Differential Vicia villosa Agglutinin Reactivity Identifies Three Distinct Dystroglycan Complexes in Skeletal Muscle

We present evidence for the expression of three α-dystroglycan glycoforms in skeletal muscle cells, including two minor glycoforms marked by either patent or latent reactivity with the N-acetylgalactosamine-specific lectin Vicia villosa agglutinin. Both minor glycoforms co-isolated with β-dystroglycan, but not with other dystrophin/utrophin-glycoprotein complex components, suggesting that they may perform distinct or modified cellular functions. We also confirmed that both patent and latent V. villosa agglutinin-reactive α-dystroglycan glycoforms are expressed in C2C12 myotubes.
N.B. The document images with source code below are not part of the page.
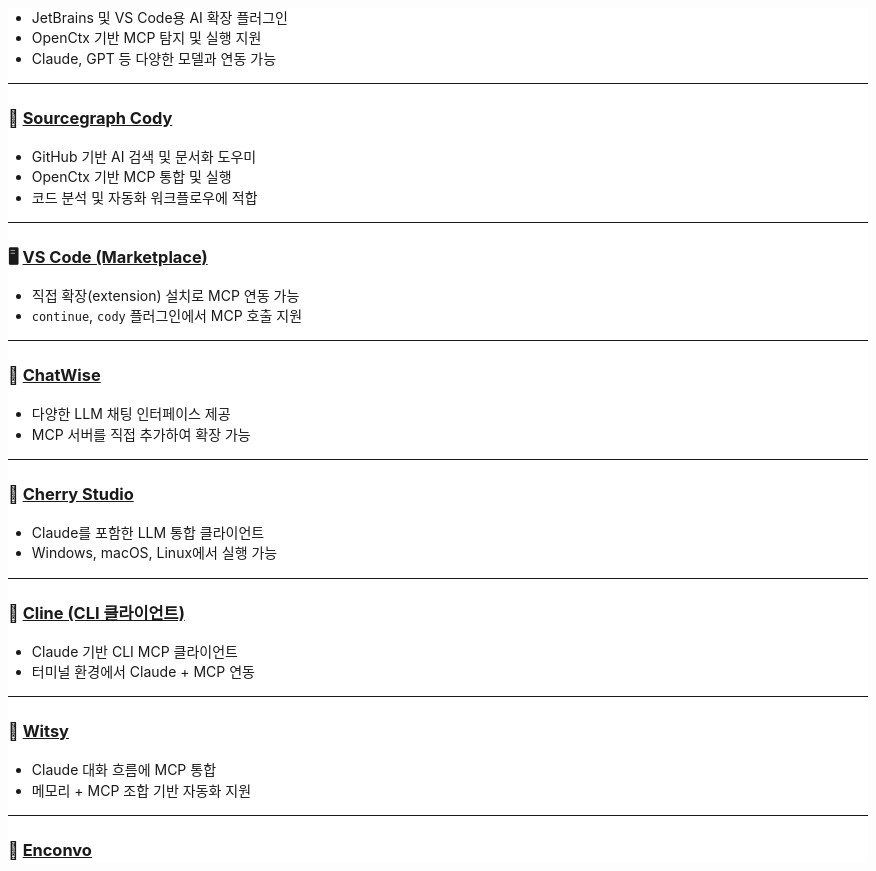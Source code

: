 - JetBrains 및 VS Code용 AI 확장 플러그인
- OpenCtx 기반 MCP 탐지 및 실행 지원
- Claude, GPT 등 다양한 모델과 연동 가능

---

### 🧩 [Sourcegraph Cody](https://sourcegraph.com/cody)

- GitHub 기반 AI 검색 및 문서화 도우미
- OpenCtx 기반 MCP 통합 및 실행
- 코드 분석 및 자동화 워크플로우에 적합

---

### 🖥️ [VS Code (Marketplace)](https://marketplace.visualstudio.com/items?itemName=SemanticWorkbenchTeam.mcp-server-vscode)

- 직접 확장(extension) 설치로 MCP 연동 가능
- `continue`, `cody` 플러그인에서 MCP 호출 지원

---

### 💬 [ChatWise](https://chatwise.app)

- 다양한 LLM 채팅 인터페이스 제공
- MCP 서버를 직접 추가하여 확장 가능

---

### 🍒 [Cherry Studio](https://github.com/CherryHQ/cherry-studio)

- Claude를 포함한 LLM 통합 클라이언트
- Windows, macOS, Linux에서 실행 가능

---

### 🧾 [Cline (CLI 클라이언트)](https://github.com/modelcontextprotocol/cline)

- Claude 기반 CLI MCP 클라이언트
- 터미널 환경에서 Claude + MCP 연동

---

### 🐣 [Witsy](https://github.com/witsy-ai/witsy)

- Claude 대화 흐름에 MCP 통합
- 메모리 + MCP 조합 기반 자동화 지원

---

### 🤝 [Enconvo](https://enconvo.com)
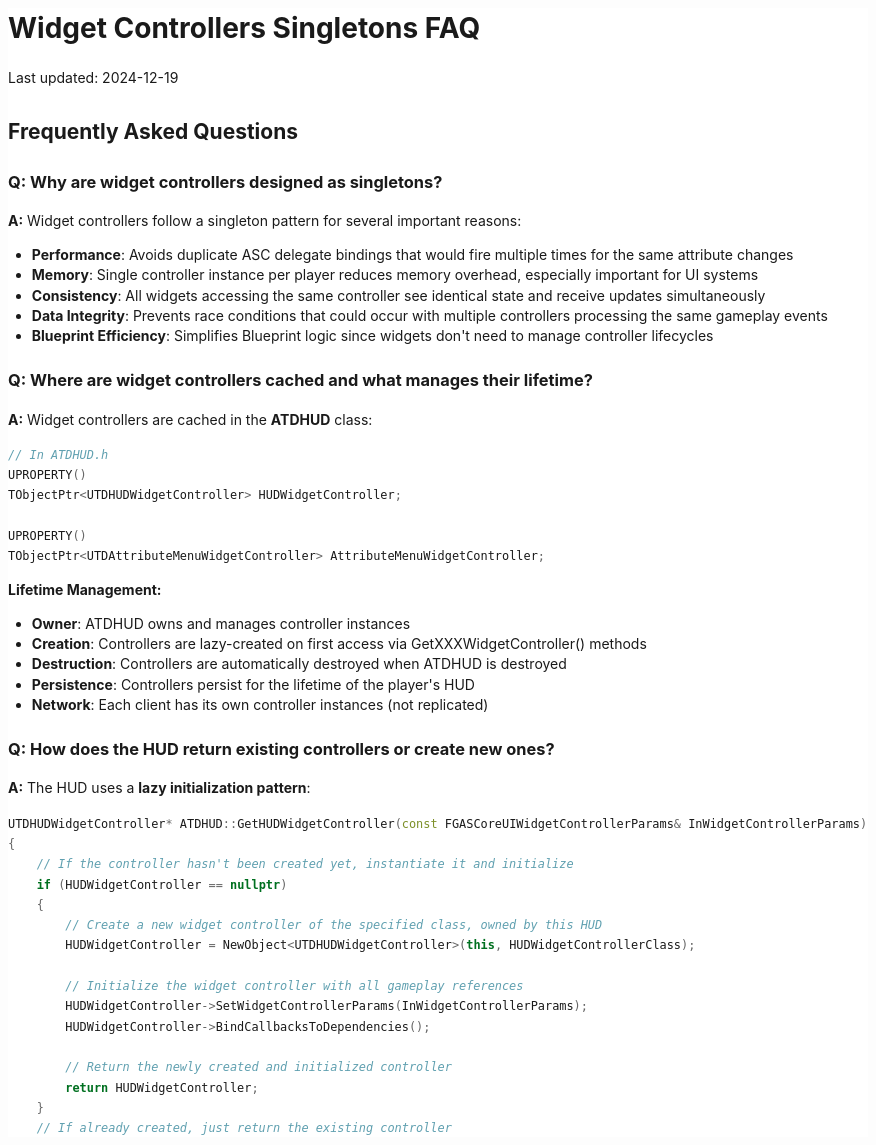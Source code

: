 # Widget Controllers Singletons FAQ

Last updated: 2024-12-19

## Frequently Asked Questions

### Q: Why are widget controllers designed as singletons?

**A:** Widget controllers follow a singleton pattern for several important reasons:

- **Performance**: Avoids duplicate ASC delegate bindings that would fire multiple times for the same attribute changes
- **Memory**: Single controller instance per player reduces memory overhead, especially important for UI systems
- **Consistency**: All widgets accessing the same controller see identical state and receive updates simultaneously  
- **Data Integrity**: Prevents race conditions that could occur with multiple controllers processing the same gameplay events
- **Blueprint Efficiency**: Simplifies Blueprint logic since widgets don't need to manage controller lifecycles

### Q: Where are widget controllers cached and what manages their lifetime?

**A:** Widget controllers are cached in the **ATDHUD** class:

```cpp
// In ATDHUD.h
UPROPERTY()
TObjectPtr<UTDHUDWidgetController> HUDWidgetController;

UPROPERTY()  
TObjectPtr<UTDAttributeMenuWidgetController> AttributeMenuWidgetController;
```

**Lifetime Management:**
- **Owner**: ATDHUD owns and manages controller instances
- **Creation**: Controllers are lazy-created on first access via GetXXXWidgetController() methods
- **Destruction**: Controllers are automatically destroyed when ATDHUD is destroyed
- **Persistence**: Controllers persist for the lifetime of the player's HUD
- **Network**: Each client has its own controller instances (not replicated)

### Q: How does the HUD return existing controllers or create new ones?

**A:** The HUD uses a **lazy initialization pattern**:

```cpp
UTDHUDWidgetController* ATDHUD::GetHUDWidgetController(const FGASCoreUIWidgetControllerParams& InWidgetControllerParams)
{
    // If the controller hasn't been created yet, instantiate it and initialize
    if (HUDWidgetController == nullptr)
    {
        // Create a new widget controller of the specified class, owned by this HUD
        HUDWidgetController = NewObject<UTDHUDWidgetController>(this, HUDWidgetControllerClass);

        // Initialize the widget controller with all gameplay references
        HUDWidgetController->SetWidgetControllerParams(InWidgetControllerParams);
        HUDWidgetController->BindCallbacksToDependencies();

        // Return the newly created and initialized controller
        return HUDWidgetController;
    }
    // If already created, just return the existing controller
```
However, we found that the combined effect of saturating concentrations of V. villosa agglutinin and laminin-1 were strictly additive with respect to acetylcholine receptor cluster formation in C2C12 myotubes, which suggests that laminin-1 and V. villosa agglutinin do not compete for the same binding site on the cell surface. Finally, although β -N-acetylhex-osaminidase digestion dramatically inhibited agrin-, V. villosa agglutinin-, and laminin-1-induced acetylcholine receptor clustering in C2C12 myotubes, treatment with this enzyme had no effect on the amount of α-dystroglycan that was bound to V. villosa agglutinin-agarose. We conclude that α-dystroglycan is not the V. villosa agglutinin receptor implicated in acetylcholine receptor cluster formation. However, our data provide new support for the hypothesis that different glycoforms of α-dystroglycan may perform distinct functions even within the same cell.